Plain-text document sources
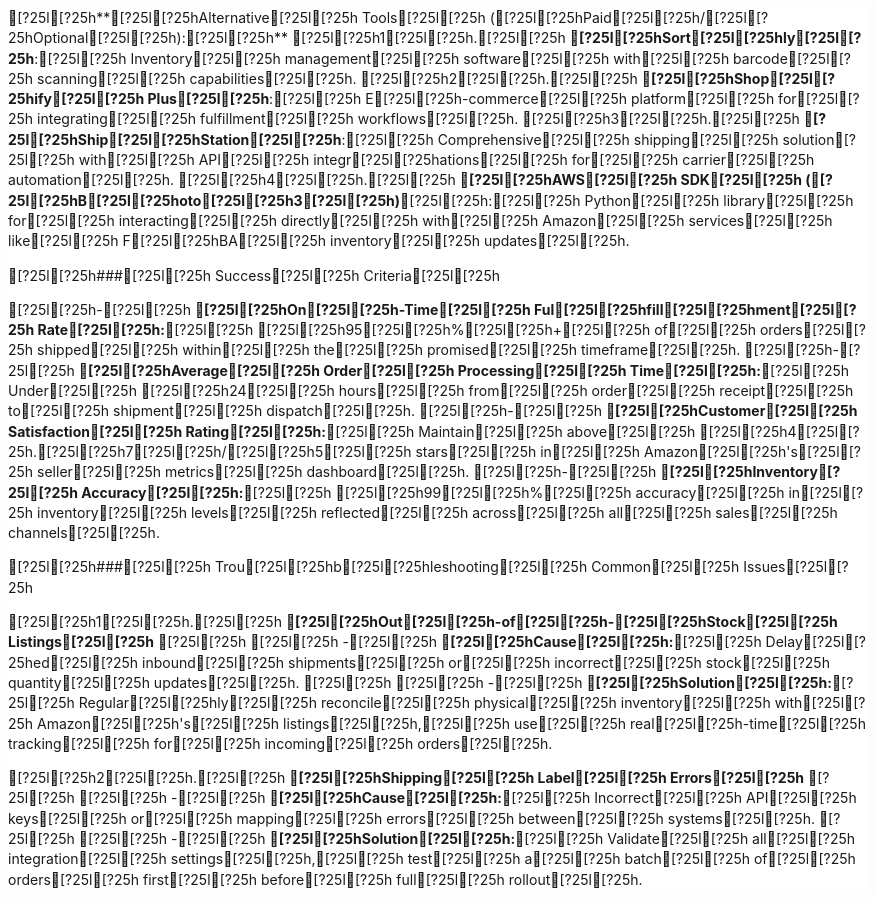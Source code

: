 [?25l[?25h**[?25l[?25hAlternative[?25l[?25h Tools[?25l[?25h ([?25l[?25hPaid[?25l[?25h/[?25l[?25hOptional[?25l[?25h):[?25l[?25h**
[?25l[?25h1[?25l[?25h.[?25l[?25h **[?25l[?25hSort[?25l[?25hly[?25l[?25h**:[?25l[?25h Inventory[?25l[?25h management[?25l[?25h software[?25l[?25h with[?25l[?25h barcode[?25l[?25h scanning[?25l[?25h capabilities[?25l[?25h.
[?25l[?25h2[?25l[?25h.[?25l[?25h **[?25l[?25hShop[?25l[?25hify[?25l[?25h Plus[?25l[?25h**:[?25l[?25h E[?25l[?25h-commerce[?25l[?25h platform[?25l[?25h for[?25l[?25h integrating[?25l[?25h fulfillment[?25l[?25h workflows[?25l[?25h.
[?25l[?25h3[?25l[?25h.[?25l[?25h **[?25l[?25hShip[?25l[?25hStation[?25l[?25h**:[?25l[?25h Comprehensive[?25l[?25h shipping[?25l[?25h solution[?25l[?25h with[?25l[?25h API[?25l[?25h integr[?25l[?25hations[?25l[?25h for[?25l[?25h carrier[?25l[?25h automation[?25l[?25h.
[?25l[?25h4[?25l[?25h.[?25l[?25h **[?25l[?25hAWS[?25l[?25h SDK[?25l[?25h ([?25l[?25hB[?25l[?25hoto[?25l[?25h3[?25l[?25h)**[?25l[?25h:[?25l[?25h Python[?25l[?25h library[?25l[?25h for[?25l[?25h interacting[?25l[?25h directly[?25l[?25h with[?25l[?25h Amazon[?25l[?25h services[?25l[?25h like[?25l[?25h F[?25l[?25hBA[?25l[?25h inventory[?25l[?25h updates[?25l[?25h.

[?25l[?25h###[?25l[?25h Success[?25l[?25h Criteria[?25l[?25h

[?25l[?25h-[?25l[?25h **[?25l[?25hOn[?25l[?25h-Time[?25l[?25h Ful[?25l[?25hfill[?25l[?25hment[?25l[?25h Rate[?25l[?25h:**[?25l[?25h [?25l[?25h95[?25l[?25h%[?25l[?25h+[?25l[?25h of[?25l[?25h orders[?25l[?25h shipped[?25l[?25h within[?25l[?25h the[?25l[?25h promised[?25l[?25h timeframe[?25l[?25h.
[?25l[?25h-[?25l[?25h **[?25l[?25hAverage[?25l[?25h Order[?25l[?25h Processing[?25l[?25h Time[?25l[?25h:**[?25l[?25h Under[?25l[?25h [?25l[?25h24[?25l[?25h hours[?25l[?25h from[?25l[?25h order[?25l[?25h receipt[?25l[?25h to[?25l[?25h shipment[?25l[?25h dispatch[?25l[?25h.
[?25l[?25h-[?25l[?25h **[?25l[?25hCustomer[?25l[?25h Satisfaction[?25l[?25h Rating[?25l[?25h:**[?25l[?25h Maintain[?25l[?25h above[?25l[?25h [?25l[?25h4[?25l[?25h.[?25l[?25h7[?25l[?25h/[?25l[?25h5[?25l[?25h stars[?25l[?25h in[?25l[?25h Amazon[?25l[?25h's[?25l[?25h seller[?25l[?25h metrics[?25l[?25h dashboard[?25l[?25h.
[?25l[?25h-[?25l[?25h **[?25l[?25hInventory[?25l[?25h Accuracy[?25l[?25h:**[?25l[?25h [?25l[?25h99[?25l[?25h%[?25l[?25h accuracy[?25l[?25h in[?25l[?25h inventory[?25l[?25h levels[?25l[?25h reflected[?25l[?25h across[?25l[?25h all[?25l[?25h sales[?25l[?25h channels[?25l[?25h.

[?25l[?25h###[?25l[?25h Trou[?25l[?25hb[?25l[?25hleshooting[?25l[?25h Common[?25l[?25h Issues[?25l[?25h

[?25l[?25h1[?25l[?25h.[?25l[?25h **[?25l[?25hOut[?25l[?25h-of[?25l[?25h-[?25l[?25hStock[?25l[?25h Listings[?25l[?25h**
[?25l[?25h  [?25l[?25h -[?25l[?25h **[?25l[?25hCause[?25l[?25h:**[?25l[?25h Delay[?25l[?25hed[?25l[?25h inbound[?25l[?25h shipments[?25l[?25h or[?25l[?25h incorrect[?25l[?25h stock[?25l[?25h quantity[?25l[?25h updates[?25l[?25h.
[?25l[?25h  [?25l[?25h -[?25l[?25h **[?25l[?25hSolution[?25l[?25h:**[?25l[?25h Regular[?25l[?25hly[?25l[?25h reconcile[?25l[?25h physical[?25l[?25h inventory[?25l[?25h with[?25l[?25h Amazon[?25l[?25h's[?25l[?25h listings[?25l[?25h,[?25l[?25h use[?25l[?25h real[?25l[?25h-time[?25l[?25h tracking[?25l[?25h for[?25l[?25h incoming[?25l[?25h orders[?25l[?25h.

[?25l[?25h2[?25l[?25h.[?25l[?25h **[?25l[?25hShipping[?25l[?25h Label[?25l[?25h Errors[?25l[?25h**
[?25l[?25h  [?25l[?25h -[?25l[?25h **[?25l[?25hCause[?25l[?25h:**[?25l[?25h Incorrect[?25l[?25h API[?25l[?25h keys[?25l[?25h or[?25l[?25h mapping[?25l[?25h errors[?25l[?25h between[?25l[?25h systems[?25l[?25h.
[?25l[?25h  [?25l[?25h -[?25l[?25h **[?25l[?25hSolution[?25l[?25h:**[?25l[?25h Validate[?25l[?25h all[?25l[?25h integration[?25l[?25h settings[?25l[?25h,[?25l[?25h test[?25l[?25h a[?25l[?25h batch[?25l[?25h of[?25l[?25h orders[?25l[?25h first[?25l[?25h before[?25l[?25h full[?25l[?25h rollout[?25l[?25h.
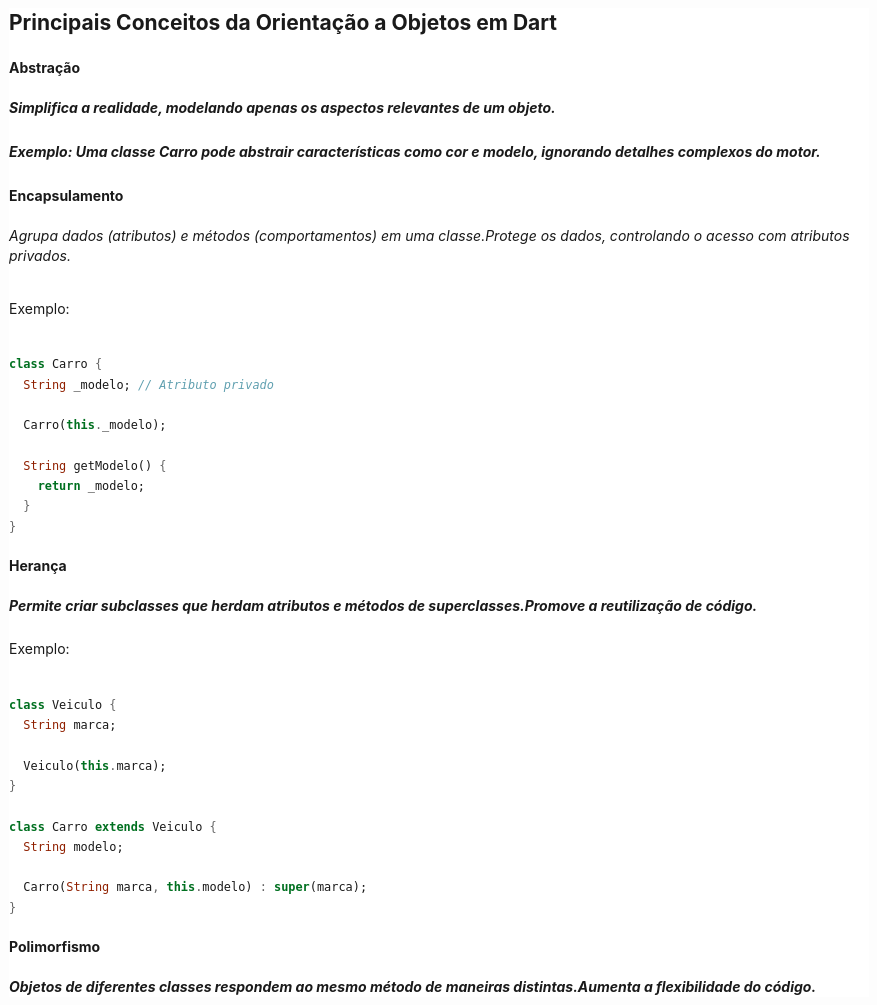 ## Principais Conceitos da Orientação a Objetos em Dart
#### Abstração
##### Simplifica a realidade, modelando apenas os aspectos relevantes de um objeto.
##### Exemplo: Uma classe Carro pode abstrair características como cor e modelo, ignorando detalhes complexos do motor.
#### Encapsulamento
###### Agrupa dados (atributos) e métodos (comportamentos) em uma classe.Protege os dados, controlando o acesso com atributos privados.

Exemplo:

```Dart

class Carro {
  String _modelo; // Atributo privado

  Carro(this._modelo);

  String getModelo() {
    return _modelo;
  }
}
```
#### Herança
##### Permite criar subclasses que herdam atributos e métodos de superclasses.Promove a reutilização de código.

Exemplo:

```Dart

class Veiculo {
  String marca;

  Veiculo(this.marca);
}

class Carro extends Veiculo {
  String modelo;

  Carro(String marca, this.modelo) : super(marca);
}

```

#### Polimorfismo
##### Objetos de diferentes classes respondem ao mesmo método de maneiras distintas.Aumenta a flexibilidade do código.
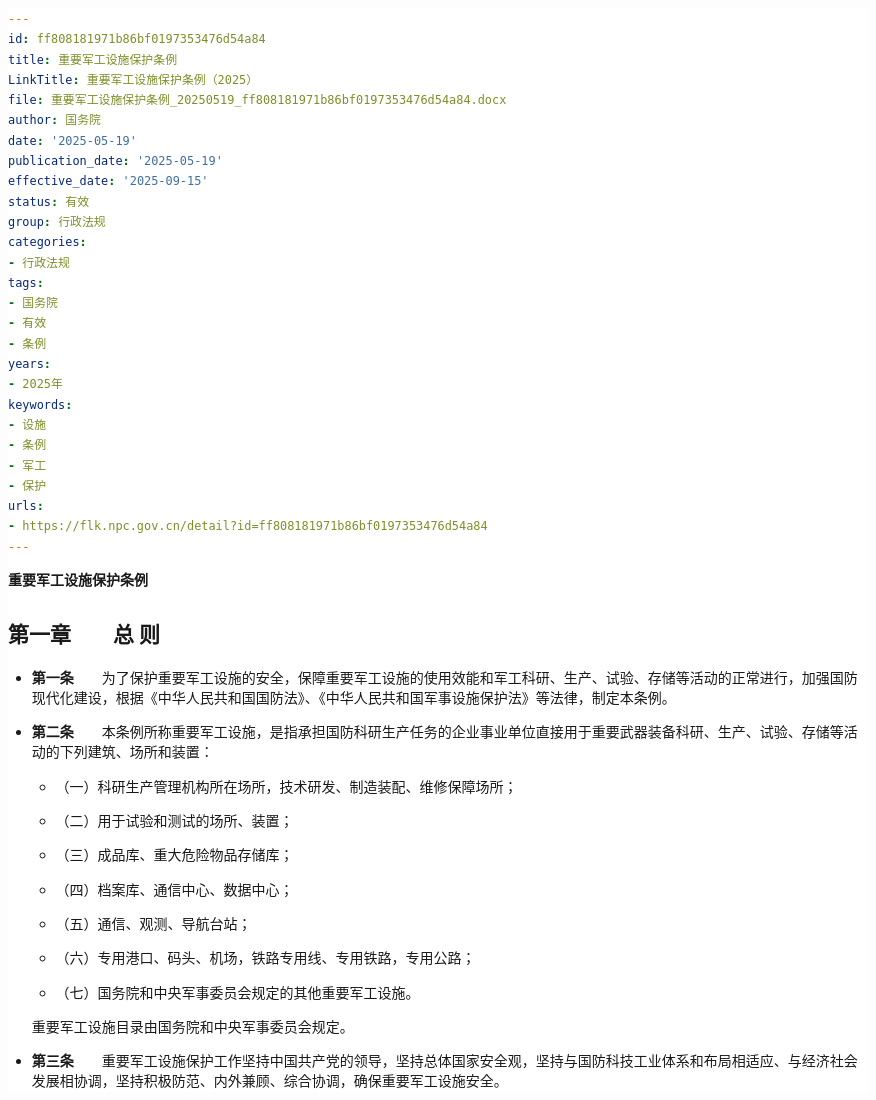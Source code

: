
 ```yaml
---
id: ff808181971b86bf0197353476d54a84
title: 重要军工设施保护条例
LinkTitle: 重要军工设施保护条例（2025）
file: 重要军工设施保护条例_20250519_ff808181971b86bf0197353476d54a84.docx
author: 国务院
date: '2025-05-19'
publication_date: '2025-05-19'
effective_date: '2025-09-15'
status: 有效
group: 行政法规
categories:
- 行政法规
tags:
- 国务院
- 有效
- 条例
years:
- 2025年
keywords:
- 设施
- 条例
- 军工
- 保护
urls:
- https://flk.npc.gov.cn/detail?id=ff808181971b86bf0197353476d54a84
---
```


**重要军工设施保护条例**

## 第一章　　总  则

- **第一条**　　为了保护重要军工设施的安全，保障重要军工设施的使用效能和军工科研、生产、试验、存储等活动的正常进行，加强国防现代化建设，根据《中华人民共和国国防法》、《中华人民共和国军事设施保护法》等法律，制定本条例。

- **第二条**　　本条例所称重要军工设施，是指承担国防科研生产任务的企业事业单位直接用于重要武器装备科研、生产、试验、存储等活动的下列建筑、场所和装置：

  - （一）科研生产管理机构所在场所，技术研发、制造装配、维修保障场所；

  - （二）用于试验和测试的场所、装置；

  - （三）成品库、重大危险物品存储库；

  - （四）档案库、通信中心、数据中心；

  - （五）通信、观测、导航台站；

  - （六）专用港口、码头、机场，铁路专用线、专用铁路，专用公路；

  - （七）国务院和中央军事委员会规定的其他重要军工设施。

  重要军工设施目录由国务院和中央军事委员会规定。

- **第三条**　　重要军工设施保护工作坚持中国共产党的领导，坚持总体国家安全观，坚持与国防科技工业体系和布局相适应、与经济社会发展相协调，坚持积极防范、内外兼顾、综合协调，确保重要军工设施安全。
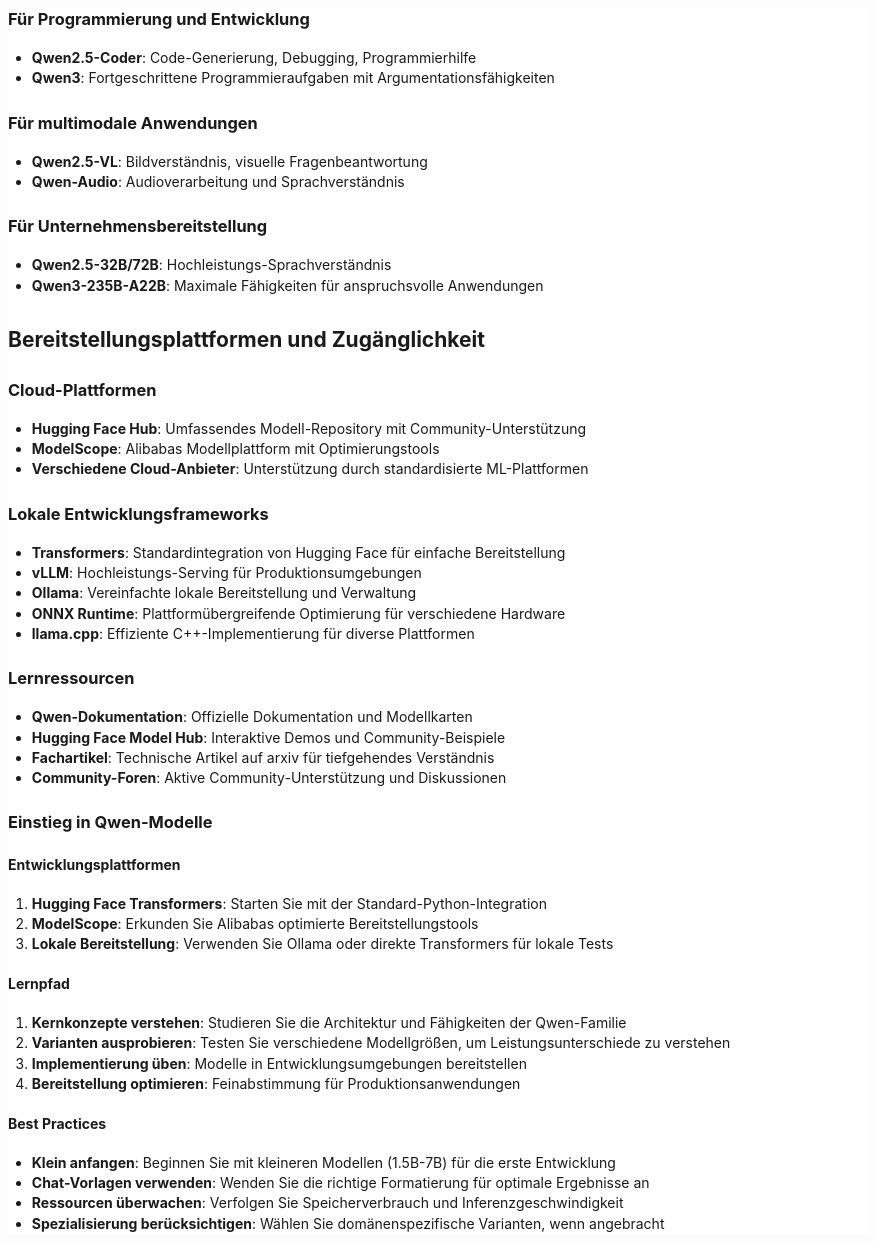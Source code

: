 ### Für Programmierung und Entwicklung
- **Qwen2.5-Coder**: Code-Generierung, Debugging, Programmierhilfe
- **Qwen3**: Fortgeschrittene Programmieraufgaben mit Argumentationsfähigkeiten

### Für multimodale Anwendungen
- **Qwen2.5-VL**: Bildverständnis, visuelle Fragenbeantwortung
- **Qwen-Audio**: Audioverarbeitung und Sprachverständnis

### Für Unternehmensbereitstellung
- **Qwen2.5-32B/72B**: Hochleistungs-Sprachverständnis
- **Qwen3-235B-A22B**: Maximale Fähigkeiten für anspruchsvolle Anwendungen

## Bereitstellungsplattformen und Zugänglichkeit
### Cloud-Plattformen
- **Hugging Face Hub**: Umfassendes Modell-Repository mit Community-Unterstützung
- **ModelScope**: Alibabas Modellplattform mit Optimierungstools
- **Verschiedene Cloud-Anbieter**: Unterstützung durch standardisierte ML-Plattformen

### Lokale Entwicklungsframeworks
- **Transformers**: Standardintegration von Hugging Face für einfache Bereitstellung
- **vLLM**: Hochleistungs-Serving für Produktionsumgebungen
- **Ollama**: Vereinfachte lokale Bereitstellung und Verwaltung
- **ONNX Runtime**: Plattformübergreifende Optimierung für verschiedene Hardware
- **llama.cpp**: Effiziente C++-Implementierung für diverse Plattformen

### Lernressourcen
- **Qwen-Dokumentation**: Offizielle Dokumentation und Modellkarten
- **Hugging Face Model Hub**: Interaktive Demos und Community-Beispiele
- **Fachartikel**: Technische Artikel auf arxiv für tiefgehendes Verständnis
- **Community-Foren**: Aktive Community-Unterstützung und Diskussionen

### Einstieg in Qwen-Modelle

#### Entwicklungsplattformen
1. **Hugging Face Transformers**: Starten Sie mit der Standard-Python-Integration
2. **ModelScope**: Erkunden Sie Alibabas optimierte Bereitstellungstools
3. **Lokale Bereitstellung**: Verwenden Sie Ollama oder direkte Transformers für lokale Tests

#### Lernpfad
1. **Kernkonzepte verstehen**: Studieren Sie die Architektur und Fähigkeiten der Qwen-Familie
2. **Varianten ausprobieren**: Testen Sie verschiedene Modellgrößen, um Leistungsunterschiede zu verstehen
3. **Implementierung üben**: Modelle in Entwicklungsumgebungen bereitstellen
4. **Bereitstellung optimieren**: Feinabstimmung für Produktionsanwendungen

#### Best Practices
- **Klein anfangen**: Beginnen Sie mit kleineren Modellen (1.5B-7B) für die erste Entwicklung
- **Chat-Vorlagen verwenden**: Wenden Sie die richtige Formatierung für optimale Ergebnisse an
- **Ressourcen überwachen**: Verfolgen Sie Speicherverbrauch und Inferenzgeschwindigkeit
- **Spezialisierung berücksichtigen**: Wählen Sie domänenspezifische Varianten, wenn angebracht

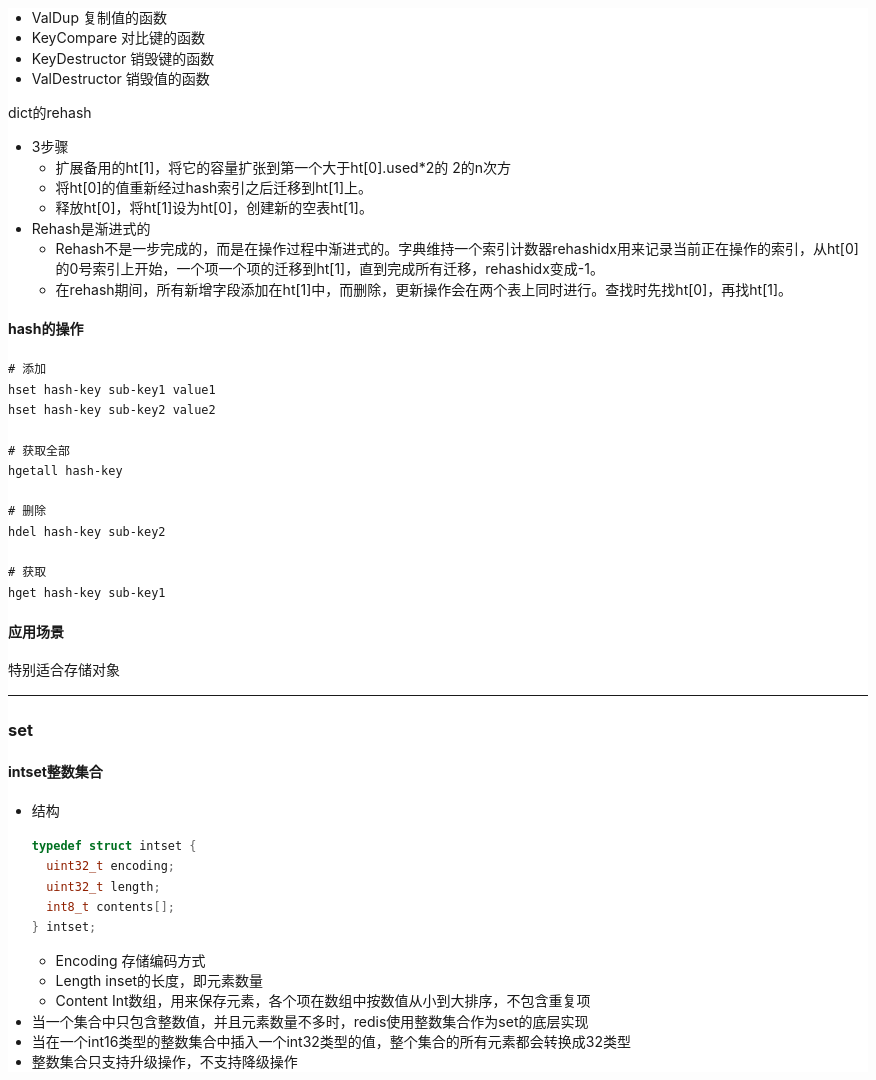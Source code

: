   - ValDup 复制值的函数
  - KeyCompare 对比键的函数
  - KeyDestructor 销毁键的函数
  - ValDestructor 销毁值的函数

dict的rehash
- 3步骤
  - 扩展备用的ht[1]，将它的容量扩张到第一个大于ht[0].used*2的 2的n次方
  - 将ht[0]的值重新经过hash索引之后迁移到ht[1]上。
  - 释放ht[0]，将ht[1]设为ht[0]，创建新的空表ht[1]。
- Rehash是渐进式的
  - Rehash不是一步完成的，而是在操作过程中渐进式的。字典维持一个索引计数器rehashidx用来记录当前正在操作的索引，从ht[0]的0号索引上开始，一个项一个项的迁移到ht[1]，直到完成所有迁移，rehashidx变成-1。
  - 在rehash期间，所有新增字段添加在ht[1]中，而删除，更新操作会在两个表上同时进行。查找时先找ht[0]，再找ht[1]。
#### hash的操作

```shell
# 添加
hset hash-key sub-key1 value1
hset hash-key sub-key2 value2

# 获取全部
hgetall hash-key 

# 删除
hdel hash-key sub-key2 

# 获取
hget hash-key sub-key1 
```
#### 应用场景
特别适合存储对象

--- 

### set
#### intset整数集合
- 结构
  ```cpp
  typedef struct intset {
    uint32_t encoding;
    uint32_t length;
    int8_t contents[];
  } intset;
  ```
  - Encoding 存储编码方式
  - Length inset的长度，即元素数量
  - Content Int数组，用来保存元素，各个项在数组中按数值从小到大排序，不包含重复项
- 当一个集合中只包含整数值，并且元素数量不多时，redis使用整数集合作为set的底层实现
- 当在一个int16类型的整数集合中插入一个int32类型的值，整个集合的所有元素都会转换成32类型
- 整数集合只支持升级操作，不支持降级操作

_Required work_.
The answer should contain only the lines from the start of the records above through the line with "management[?25l[?25h software[?25l[?25h with[?25l[?25h", copied exactly, and no pictures.

_Exercise answer_.
Source code

: [?25l[?25h**[?25l[?25hAlternative[?25l[?25h Tools[?25l[?25h ([?25l[?25hPaid[?25l[?25h/[?25l[?25hOptional[?25l[?25h):[?25l[?25h**
[?25l[?25h1[?25l[?25h.[?25l[?25h **[?25l[?25hSort[?25l[?25hly[?25l[?25h**:[?25l[?25h Inventory[?25l[?25h management[?25l[?25h software[?25l[?25h with[?25l[?25h barcode[?25l[?25h scanning[?25l[?25h capabilities[?25l[?25h.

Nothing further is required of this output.